### What is required
In the records below, find the line that contains "Each incoming message" and the line that contains "queue is consumed.". Set down exactly those lines and every line between them, and nothing more.
---------- Data shown
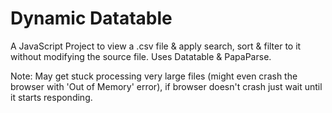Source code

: <h1>Dynamic Datatable</h1>

A JavaScript Project to view a .csv file & apply search, sort & filter to it without modifying the source file.
Uses Datatable & PapaParse.

Note: May get stuck processing very large files (might even crash the browser with 'Out of Memory' error), if browser doesn't crash just wait until it starts responding.
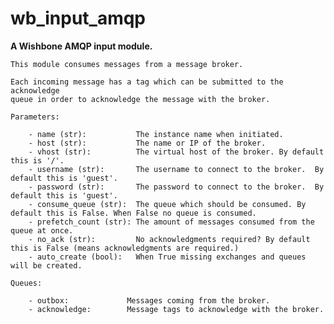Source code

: wb_input_amqp
=============

**A Wishbone AMQP input module.**

    This module consumes messages from a message broker.

    Each incoming message has a tag which can be submitted to the acknowledge
    queue in order to acknowledge the message with the broker.

    Parameters:

        - name (str):           The instance name when initiated.
        - host (str):           The name or IP of the broker.
        - vhost (str):          The virtual host of the broker. By default this is '/'.
        - username (str):       The username to connect to the broker.  By default this is 'guest'.
        - password (str):       The password to connect to the broker.  By default this is 'guest'.
        - consume_queue (str):  The queue which should be consumed. By default this is False. When False no queue is consumed.
        - prefetch_count (str): The amount of messages consumed from the queue at once.
        - no_ack (str):         No acknowledgments required? By default this is False (means acknowledgments are required.)
        - auto_create (bool):   When True missing exchanges and queues will be created.

    Queues:

        - outbox:             Messages coming from the broker.
        - acknowledge:        Message tags to acknowledge with the broker.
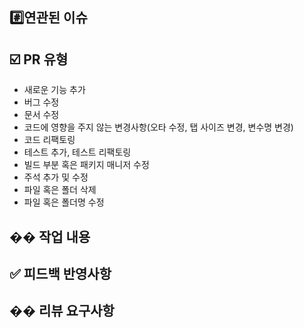 ## #️⃣연관된 이슈

<!---- Resolves: #(Isuue Number) -->

## ☑️ PR 유형

<!-- 작업한 리스트를 제외하고 지워주세요. -->

- 새로운 기능 추가
- 버그 수정
- 문서 수정
- 코드에 영향을 주지 않는 변경사항(오타 수정, 탭 사이즈 변경, 변수명 변경)
- 코드 리팩토링
- 테스트 추가, 테스트 리팩토링
- 빌드 부분 혹은 패키지 매니저 수정
- 주석 추가 및 수정
- 파일 혹은 폴더 삭제
- 파일 혹은 폴더명 수정

## �� 작업 내용

<!-- 작업한 내용을 간략히 설명해주세요. -->
<!-- 필요시 스크린샷을 첨부해주세요. -->

## ✅ 피드백 반영사항

## �� 리뷰 요구사항

<!-- 리뷰어가 중점적으로 봐주면 좋을 것 같은 부분이 있다면 작성해주세요. ->
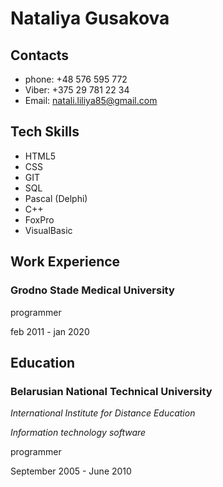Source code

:# Nataliya Gusakova
## Contacts
* phone:  +48 576 595 772
* Viber: +375 29 781 22 34
* Email: natali.liliya85@gmail.com 

## Tech Skills
* HTML5
* CSS
* GIT
* SQL
* Pascal (Delphi)
* C++
* FoxPro
* VisualBasic

## Work Experience
### Grodno Stade Medical University
programmer 

feb 2011 - jan 2020

## Education
### Belarusian National Technical University
_International Institute for Distance Education_

_Information technology software_

programmer

September 2005 - June 2010


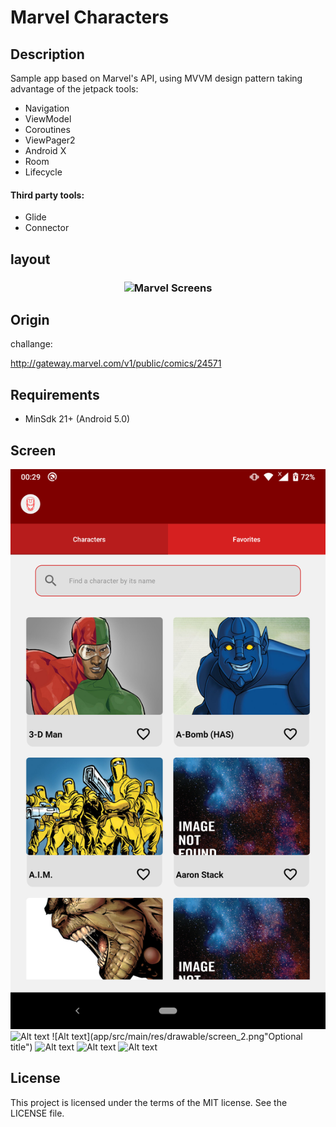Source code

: 
# Marvel Characters

## Description
 Sample app based on Marvel's API, using MVVM design pattern
taking advantage of the jetpack tools:

- Navigation
- ViewModel
- Coroutines
- ViewPager2
- Android X
- Room
- Lifecycle

#### Third party tools:

- Glide
- Connector


## layout

<h3 align="center">
  <img src="assets/marvel_screens.png" alt="Marvel Screens" />
</h3>

## Origin

challange:

http://gateway.marvel.com/v1/public/comics/24571


## Requirements
-   MinSdk 21+ (Android 5.0)

## Screen

![Alt text](app/src/main/res/drawable/screen_1.png)
![Alt text](screen/screen_2.png.png "Optional title")
![Alt text](app/src/main/res/drawable/screen_2.png"Optional title")
![Alt text](src/main/res/drawable/screen_4.png "Optional title")
![Alt text](src/main/res/drawable/screen_5.png "Optional title")
![Alt text](src/main/res/drawable/screen_6.png "Optional title")

## License
This project is licensed under the terms of the MIT license. See the LICENSE file.

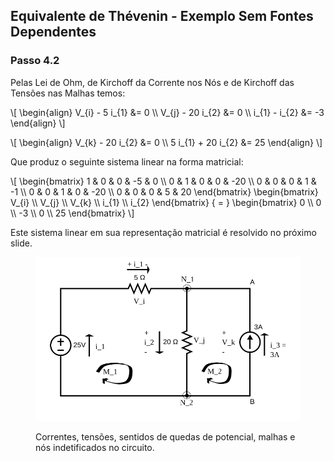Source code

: ## Equivalente de Thévenin - Exemplo Sem Fontes Dependentes

<div class="grid-50-50">
<div class="grid-element regular">

### Passo 4.2

Pelas Lei de Ohm, de Kirchoff da Corrente nos Nós e de Kirchoff das Tensões nas Malhas temos:

<div class="grid-50-50">
<div class="grid-element small">

\\[
\begin{align}
V_{i} - 5 i_{1} &= 0 \\\\
V_{j} - 20 i_{2} &= 0 \\\\
i_{1} - i_{2} &= -3
\end{align}
\\]

</div>
<div class="grid-element small">

\\[
\begin{align}
V_{k} - 20 i_{2} &= 0 \\\\
5 i_{1} + 20 i_{2} &= 25
\end{align}
\\]

</div>

</div>

Que produz o seguinte sistema linear na forma matricial:

<div class="small">

\\[
\begin{bmatrix}
1 & 0 & 0 & -5 & 0 \\\\
0 & 1 & 0 & 0 & -20 \\\\
0 & 0 & 0 & 1 & -1 \\\\
0 & 0 & 1 & 0 & -20 \\\\
0 & 0 & 0 & 5 & 20
\end{bmatrix}
\begin{bmatrix}
V_{i} \\\\
V_{j} \\\\
V_{k} \\\\
i_{1} \\\\
i_{2}
\end{bmatrix}
{ = }
\begin{bmatrix}
0 \\\\
0 \\\\
-3 \\\\
0 \\\\
25
\end{bmatrix}
\\]

</div>

Este sistema linear em sua representação matricial é resolvido no próximo slide.

</div>
<div class="grid-element normal">

<figure>

<!-- _class: transparent -->
![](./img/thevenin-exemplo-1-passo-4-2-2.svg)

<figcaption>

Correntes, tensões, sentidos de quedas de potencial, malhas e nós indetificados no circuito.

</figcaption>

</figure>

</div>
</div>
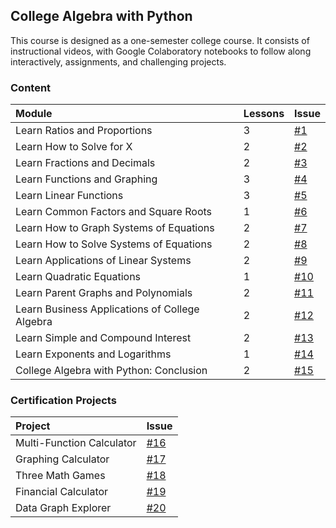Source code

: ## College Algebra with Python
This course is designed as a one-semester college course. 
It consists of instructional videos, with Google Colaboratory notebooks to follow
along interactively, assignments, and challenging projects.

### Content

| Module                                         | Lessons | Issue                                                                          |
| :--------------------------------------------- | :------ | :----------------------------------------------------------------------------- |
| Learn Ratios and Proportions                   | 3       | [#1](https://github.com/dmscn-docs/fcc-college-algebra-with-python/issues/1)   |
| Learn How to Solve for X                       | 2       | [#2](https://github.com/dmscn-docs/fcc-college-algebra-with-python/issues/2)   |
| Learn Fractions and Decimals                   | 2       | [#3](https://github.com/dmscn-docs/fcc-college-algebra-with-python/issues/3)   |
| Learn Functions and Graphing                   | 3       | [#4](https://github.com/dmscn-docs/fcc-college-algebra-with-python/issues/4)   |
| Learn Linear Functions                         | 3       | [#5](https://github.com/dmscn-docs/fcc-college-algebra-with-python/issues/5)   |
| Learn Common Factors and Square Roots          | 1       | [#6](https://github.com/dmscn-docs/fcc-college-algebra-with-python/issues/6)   |
| Learn How to Graph Systems of Equations        | 2       | [#7](https://github.com/dmscn-docs/fcc-college-algebra-with-python/issues/7)   |
| Learn How to Solve Systems of Equations        | 2       | [#8](https://github.com/dmscn-docs/fcc-college-algebra-with-python/issues/8)   |
| Learn Applications of Linear Systems           | 2       | [#9](https://github.com/dmscn-docs/fcc-college-algebra-with-python/issues/9)   |
| Learn Quadratic Equations                      | 1       | [#10](https://github.com/dmscn-docs/fcc-college-algebra-with-python/issues/10) |
| Learn Parent Graphs and Polynomials            | 2       | [#11](https://github.com/dmscn-docs/fcc-college-algebra-with-python/issues/11) |
| Learn Business Applications of College Algebra | 2       | [#12](https://github.com/dmscn-docs/fcc-college-algebra-with-python/issues/12) |
| Learn Simple and Compound Interest             | 2       | [#13](https://github.com/dmscn-docs/fcc-college-algebra-with-python/issues/13) |
| Learn Exponents and Logarithms                 | 1       | [#14](https://github.com/dmscn-docs/fcc-college-algebra-with-python/issues/14) |
| College Algebra with Python: Conclusion        | 2       | [#15](https://github.com/dmscn-docs/fcc-college-algebra-with-python/issues/15) |

### Certification Projects

| Project                   | Issue                                                                          |
| :------------------------ | :----------------------------------------------------------------------------- |
| Multi-Function Calculator | [#16](https://github.com/dmscn-docs/fcc-college-algebra-with-python/issues/16) |
| Graphing Calculator       | [#17](https://github.com/dmscn-docs/fcc-college-algebra-with-python/issues/17) |
| Three Math Games          | [#18](https://github.com/dmscn-docs/fcc-college-algebra-with-python/issues/18) |
| Financial Calculator      | [#19](https://github.com/dmscn-docs/fcc-college-algebra-with-python/issues/19) |
| Data Graph Explorer       | [#20](https://github.com/dmscn-docs/fcc-college-algebra-with-python/issues/20) |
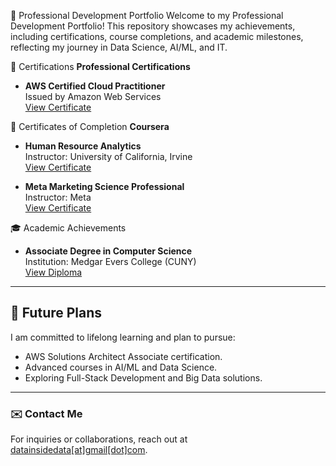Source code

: 🌟 Professional Development Portfolio
Welcome to my Professional Development Portfolio! This repository showcases my achievements, including certifications, course completions, and academic milestones, reflecting my journey in Data Science, AI/ML, and IT.

📜 Certifications
**Professional Certifications**
- **AWS Certified Cloud Practitioner**  
  Issued by Amazon Web Services  
  [View Certificate](Certifications/AWS/AWS_Certified_Cloud_Practitioner.pdf)

📄 Certificates of Completion
**Coursera**
- **Human Resource Analytics**  
  Instructor: University of California, Irvine  
  [View Certificate](Courses/Coursera/Human_Resources_Analytics/Human_Resources_Analytics_Certificate.pdf)

- **Meta Marketing Science Professional**  
  Instructor: Meta  
  [View Certificate](Courses/Coursera/Meta/Meta_Marketing_Analytics_Certificate.pdf)

🎓 Academic Achievements
- **Associate Degree in Computer Science**  
  Institution: Medgar Evers College (CUNY)  
  [View Diploma](Academic/Associate_Computer_Science.jpg)

---

## 🌱 Future Plans
I am committed to lifelong learning and plan to pursue:
- AWS Solutions Architect Associate certification.
- Advanced courses in AI/ML and Data Science.
- Exploring Full-Stack Development and Big Data solutions.

---

### ✉️ Contact Me
For inquiries or collaborations, reach out at [datainsidedata[at]gmail[dot]com](mailto:datainsidedata@gmail.com). 
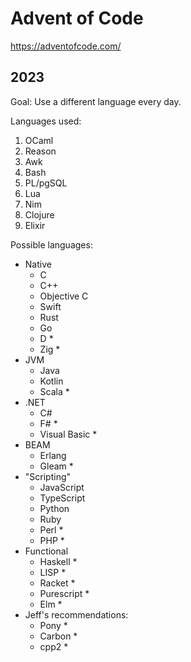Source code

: # Advent of Code

https://adventofcode.com/

## 2023

Goal: Use a different language every day.

Languages used:

1. OCaml
1. Reason
1. Awk
1. Bash
1. PL/pgSQL
1. Lua
1. Nim
1. Clojure
1. Elixir

Possible languages:

- Native
    - C
    - C++
    - Objective C
    - Swift
    - Rust
    - Go
    - D *
    - Zig *
- JVM
    - Java
    - Kotlin
    - Scala *
- .NET
    - C#
    - F# *
    - Visual Basic *
- BEAM
    - Erlang
    - Gleam *
- "Scripting"
    - JavaScript
    - TypeScript
    - Python
    - Ruby
    - Perl *
    - PHP *
- Functional
    - Haskell *
    - LISP *
    - Racket *
    - Purescript *
    - Elm *
- Jeff's recommendations:
    - Pony *
    - Carbon *
    - cpp2 *

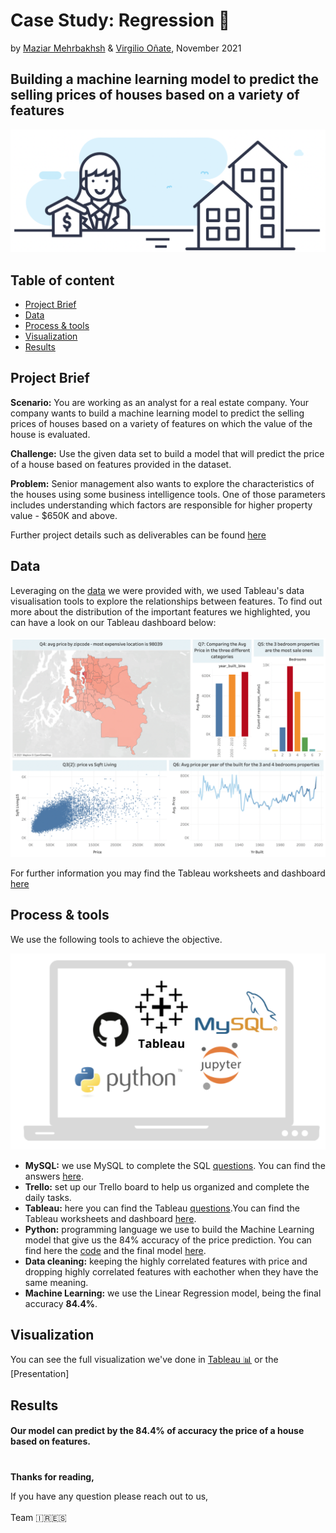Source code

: # Case Study: Regression 🏡
by [Maziar Mehrbakhsh](https://github.com/Maziar-Mehr) & [Virgilio Oñate](https://github.com/vonate5), November 2021
## Building a machine learning model to predict the selling prices of houses based on a variety of features

![](images/Image_1.png)

## Table of content
- [Project Brief](https://github.com/vonate5/midterm_project/blob/main/README.md#project-brief)
- [Data](https://github.com/vonate5/midterm_project/blob/main/README.md#data)
- [Process & tools](https://github.com/vonate5/midterm_project/blob/main/README.md#process--tools)
- [Visualization](https://github.com/vonate5/midterm_project/blob/main/README.md#visualization)
- [Results](https://github.com/vonate5/midterm_project/blob/main/README.md#results)


## Project Brief
**Scenario:**
You are working as an analyst for a real estate company. Your company wants to build a machine learning model to predict the selling prices of houses based on a 
variety of features on which the value of the house is evaluated.

**Challenge:**
Use the given data set to build a model that will predict the price of a house based on features provided in the dataset.

**Problem:**
Senior management also wants to explore the characteristics of the houses using some business intelligence tools. One of those parameters includes understanding 
which factors are responsible for higher property value - $650K and above.

Further project details such as deliverables can be found [here](https://github.com/vonate5/midterm_project/tree/main/project_details)

## Data
Leveraging on the [data](https://github.com/vonate5/midterm_project/tree/main/data_sets) we were provided with, we used Tableau's data visualisation tools to explore the relationships between features. 
To find out more about the distribution of the important features we highlighted, you can have a look on our Tableau dashboard below:<br/> <br/>
![](images/tableau_visualization.png)

For further information you may find the Tableau worksheets and dashboard [here](https://github.com/vonate5/midterm_project/tree/main/tableau)

## Process & tools
We use the following tools to achieve the objective.

![](images/process&tools.png)

- **MySQL:** we use MySQL to complete the SQL [questions](https://github.com/vonate5/midterm_project/blob/main/project_details/sql_questions_regression.md). You can find the answers [here](https://github.com/vonate5/midterm_project/tree/main/sql).
- **Trello:** set up our Trello board to help us organized and complete the daily tasks.
- **Tableau:** here you can find the Tableau [questions](https://github.com/vonate5/midterm_project/blob/main/project_details/tableau_regression.md).You can find the Tableau worksheets and dashboard [here](https://github.com/vonate5/midterm_regression_project/tree/main/tableau).
- **Python:** programming language we use to build the Machine Learning model that give us the 84% accuracy of the price prediction. You can find here the [code](https://github.com/vonate5/midterm_project/tree/main/code) and the final model [here](https://github.com/vonate5/midterm_project/blob/main/code/Midterm_project_regression_final.ipynb).
- **Data cleaning:** keeping the highly correlated features with price and dropping highly correlated features with eachother when they have the same meaning.
- **Machine Learning:** we use the Linear Regression model, being the final accuracy **84.4%**. 

## Visualization
You can see the full visualization we've done in [Tableau 📊](https://github.com/vonate5/midterm_project/tree/main/tableau) or the [Presentation]

## Results

#### Our model can predict by the 84.4% of accuracy the price of a house based on features. 

#
**Thanks for reading,**

If you have any question please reach out to us,<br/><br/>
Team 🇮🇷🇪🇸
--------------------
### Solution for this exercise
    Each incoming message has a tag which can be submitted to the acknowledge
    queue in order to acknowledge the message with the broker.

    Parameters:

        - name (str):           The instance name when initiated.
        - host (str):           The name or IP of the broker.
        - vhost (str):          The virtual host of the broker. By default this is '/'.
        - username (str):       The username to connect to the broker.  By default this is 'guest'.
        - password (str):       The password to connect to the broker.  By default this is 'guest'.
        - consume_queue (str):  The queue which should be consumed. By default this is False. When False no queue is consumed.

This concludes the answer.